If you are using SLRs and multiple lenses, try to keep each lens on a separate body and use a belt system or shoulder bag for shooting. You want to be move fast and be ready to shoot at a moment's notice.
1: Meet in New
Delhi and transfer to Pushkar (either by car, or a combination of train and car). Visit the great "maidan" or fairgrounds in the afternoon(L, D)
2: All day photography at the fairground. The first day is very over-whelming for photographers, as there is so much to see and shoot that you literally dont know where to point your lens. That is ok. It will start to fall in place as the days go by. (B, L, D)
Day 3: Morning at the camel fair, than a walk around the old town of Pushkar doing some street photography. After lunch, back to the fair. It is still overwhelming but now a pattern is starting to emerge. Try for sunset shots from atop a nearby hill (B, L, D)

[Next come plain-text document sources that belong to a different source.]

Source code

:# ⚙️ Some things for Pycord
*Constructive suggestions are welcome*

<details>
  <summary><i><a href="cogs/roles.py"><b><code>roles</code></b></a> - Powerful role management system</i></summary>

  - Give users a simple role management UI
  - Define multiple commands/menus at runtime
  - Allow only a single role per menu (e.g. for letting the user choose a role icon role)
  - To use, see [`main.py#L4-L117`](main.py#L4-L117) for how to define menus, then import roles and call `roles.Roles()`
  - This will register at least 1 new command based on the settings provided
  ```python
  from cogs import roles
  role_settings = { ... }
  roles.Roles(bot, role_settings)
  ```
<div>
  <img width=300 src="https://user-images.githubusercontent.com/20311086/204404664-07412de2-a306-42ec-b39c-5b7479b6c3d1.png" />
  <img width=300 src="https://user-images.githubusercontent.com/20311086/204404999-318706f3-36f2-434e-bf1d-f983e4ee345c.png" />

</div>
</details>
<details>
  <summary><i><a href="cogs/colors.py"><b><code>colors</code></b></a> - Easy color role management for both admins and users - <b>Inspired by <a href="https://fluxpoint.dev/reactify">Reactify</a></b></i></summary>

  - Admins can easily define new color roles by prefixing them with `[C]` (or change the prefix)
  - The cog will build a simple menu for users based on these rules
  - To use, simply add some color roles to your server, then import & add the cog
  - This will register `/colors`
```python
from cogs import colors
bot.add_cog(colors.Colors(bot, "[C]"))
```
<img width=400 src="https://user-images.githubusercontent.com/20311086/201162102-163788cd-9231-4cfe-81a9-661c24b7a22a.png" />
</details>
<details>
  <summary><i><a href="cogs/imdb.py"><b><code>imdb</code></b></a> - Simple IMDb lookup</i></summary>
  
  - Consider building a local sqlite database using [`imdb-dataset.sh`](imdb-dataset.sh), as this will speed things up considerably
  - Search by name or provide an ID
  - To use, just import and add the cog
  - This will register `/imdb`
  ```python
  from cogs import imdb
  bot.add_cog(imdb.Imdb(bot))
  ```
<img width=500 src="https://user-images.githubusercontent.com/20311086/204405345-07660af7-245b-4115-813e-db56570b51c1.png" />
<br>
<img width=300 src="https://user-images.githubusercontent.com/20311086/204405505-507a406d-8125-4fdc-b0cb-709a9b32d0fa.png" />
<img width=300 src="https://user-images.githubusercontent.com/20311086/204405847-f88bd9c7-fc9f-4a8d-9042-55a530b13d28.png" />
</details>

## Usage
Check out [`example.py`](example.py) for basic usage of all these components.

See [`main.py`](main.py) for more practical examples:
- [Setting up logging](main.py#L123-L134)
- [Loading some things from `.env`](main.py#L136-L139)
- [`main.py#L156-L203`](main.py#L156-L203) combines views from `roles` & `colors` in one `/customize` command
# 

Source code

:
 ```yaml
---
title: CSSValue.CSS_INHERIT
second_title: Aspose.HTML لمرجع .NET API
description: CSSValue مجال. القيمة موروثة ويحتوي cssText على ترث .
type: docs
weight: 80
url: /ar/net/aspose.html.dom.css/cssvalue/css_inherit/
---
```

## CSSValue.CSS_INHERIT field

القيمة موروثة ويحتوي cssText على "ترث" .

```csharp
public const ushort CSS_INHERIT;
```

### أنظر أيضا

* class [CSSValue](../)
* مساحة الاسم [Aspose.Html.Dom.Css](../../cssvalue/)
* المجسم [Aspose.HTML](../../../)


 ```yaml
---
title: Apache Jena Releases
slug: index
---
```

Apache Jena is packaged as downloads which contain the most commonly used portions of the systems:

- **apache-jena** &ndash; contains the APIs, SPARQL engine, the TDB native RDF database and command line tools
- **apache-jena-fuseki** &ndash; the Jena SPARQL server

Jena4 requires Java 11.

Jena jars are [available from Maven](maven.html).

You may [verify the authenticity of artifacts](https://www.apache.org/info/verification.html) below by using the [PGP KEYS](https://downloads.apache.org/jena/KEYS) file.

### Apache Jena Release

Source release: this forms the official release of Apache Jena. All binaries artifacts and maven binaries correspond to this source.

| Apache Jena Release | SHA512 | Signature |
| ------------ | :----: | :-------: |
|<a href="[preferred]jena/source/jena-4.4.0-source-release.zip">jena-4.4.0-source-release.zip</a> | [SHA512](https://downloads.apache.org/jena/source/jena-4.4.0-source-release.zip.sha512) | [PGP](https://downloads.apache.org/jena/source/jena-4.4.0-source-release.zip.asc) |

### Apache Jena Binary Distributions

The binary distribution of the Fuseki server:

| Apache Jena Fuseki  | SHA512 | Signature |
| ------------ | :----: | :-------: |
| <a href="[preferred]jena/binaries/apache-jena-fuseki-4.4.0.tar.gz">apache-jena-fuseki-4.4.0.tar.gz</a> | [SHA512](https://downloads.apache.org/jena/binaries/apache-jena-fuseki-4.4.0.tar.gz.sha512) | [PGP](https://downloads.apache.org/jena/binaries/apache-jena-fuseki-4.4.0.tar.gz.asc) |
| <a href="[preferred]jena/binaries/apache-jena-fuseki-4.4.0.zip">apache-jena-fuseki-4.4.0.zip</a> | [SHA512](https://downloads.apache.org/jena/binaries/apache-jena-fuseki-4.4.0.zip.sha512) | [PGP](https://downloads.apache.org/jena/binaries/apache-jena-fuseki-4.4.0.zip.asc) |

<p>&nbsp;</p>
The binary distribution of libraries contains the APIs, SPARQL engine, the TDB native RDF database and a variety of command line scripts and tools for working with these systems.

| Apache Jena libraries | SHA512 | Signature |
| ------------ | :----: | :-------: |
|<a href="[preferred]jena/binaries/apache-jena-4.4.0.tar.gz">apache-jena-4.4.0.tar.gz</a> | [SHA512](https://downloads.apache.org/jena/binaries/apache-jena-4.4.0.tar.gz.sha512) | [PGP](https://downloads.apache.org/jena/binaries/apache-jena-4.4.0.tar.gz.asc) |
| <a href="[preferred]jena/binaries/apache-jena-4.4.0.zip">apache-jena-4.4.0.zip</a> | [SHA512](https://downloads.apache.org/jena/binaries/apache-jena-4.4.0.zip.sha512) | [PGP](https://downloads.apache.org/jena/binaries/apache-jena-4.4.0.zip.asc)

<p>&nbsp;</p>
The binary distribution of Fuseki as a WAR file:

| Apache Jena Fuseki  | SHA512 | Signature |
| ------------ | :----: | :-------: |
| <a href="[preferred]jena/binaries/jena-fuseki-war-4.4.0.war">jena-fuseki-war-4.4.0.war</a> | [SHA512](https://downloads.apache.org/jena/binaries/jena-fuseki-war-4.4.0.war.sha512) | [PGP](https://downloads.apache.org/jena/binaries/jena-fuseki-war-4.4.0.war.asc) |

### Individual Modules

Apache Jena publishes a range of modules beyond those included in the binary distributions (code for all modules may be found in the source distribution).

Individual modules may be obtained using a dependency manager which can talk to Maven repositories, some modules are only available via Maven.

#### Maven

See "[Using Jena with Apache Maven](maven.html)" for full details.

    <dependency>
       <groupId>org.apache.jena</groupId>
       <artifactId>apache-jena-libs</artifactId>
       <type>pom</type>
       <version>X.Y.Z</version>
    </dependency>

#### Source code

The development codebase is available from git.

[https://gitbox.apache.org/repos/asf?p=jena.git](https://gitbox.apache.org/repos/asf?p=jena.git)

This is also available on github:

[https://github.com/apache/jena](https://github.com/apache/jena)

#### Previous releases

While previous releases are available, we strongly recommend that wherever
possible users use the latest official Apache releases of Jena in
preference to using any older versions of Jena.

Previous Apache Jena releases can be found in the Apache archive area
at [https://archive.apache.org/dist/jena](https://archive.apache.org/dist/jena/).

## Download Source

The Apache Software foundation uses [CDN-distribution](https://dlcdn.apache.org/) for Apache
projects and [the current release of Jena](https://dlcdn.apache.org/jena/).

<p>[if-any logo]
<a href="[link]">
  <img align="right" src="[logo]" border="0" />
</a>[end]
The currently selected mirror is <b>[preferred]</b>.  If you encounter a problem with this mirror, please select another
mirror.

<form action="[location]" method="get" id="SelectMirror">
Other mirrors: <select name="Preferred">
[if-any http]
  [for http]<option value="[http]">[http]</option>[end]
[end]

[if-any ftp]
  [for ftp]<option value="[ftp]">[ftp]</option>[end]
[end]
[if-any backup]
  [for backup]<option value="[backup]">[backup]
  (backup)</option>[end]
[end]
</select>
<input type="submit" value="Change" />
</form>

Day 4: All day at the camel fair. By now, you're becoming a familiar face. You might recognize a few of the camel sellers (you might even have discussed swapping your gear for camels - I was offered 20 camels for my 1DMk2 and 70-200/4 a few years ago!). And you have also adapter to the hectic beat of the camel fair - your rhythm beats in unison with those of the people around you. Things have slowed down and you are starting to see a lot better.
5: Last day. Now, you are going to be selective. This is also typically when the best shots are taken, because by now, you are a part of the scene. You know the going rate for camels, how to suss out a good one and the people offering camel rides only offr you a ride 5 times before giving up. There is also a carnival going on by now, and we will spend time photographing it (and also watching the magic show. It is worth it). If the camel races and other related activities are ongoing, we will photograph them as well.
6: Now it is time to depart. After sneaking a quick trip through the grounds, we will head to the train station and then back to Delhi.
This trip is all about people. Yes, Pushkar gets a lot of tourists, but it still retains its characters. Put on headphones and sunglasses, ignore the kid begging or asking for change, and your "friend" offering you camel rides for only 50 rupees. That is as much a part of the experience as the camels and the camel-herders.
Our goal is to help you experience and photograph the camel fair as a participant, not a voyeur, but in a safe and comfortable manner. That means you meet India halfway.
The prices for the trip is $1500, and the trip is limited to 6 people maximum.
The price includes all transfers from Delhi to Pushkar,
local transport, accommodation,
meals and guides. Accommodation is in large, walk-in safari tents. Note that Pushkar being a holy city, meat is hard to find. If enough people are feeling carnivorous, we will drive out of the town to the next one for meat, but otherwise, it is veg food all the way.